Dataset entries
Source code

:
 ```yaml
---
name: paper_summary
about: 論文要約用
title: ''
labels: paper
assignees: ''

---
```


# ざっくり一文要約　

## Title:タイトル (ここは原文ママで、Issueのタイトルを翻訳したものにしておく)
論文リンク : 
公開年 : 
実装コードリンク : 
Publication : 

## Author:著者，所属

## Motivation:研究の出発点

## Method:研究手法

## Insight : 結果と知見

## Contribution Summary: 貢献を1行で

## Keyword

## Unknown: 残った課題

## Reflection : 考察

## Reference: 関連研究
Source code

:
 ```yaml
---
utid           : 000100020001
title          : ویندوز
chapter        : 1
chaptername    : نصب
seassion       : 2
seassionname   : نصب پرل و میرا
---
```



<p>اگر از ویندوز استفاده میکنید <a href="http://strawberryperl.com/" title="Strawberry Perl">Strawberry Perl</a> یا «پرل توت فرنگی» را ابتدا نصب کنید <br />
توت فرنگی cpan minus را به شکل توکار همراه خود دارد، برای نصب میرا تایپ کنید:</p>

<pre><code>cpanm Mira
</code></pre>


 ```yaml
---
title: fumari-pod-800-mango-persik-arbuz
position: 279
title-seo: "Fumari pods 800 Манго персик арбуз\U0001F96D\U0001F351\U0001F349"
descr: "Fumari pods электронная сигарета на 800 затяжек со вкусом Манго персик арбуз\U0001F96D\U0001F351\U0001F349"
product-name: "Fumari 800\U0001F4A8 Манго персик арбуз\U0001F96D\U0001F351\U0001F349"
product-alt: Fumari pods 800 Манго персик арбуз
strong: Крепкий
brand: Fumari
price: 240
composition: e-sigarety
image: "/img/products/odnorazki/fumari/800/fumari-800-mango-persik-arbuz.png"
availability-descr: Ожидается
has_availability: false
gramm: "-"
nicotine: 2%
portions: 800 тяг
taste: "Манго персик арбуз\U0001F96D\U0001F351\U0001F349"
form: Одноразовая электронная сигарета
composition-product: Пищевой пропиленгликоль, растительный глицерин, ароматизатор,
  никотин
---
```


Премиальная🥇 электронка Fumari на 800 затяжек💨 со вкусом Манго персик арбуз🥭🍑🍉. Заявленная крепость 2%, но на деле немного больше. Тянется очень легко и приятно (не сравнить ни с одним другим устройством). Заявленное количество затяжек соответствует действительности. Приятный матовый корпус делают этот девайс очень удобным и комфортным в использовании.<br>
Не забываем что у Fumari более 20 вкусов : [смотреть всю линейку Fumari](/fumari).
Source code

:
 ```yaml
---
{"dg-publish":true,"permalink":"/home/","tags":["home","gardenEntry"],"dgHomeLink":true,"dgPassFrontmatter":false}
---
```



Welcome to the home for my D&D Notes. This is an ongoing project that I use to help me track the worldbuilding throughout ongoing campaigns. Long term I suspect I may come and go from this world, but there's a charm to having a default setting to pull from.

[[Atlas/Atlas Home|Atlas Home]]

- Exercise -
Copy out each line from the preceding entries that mentions the word "электронная".

- Reply to the exercise -
descr: "Fumari pods электронная сигарета на 800 затяжек со вкусом Манго персик арбуз\U0001F96D\U0001F351\U0001F349"
form: Одноразовая электронная сигарета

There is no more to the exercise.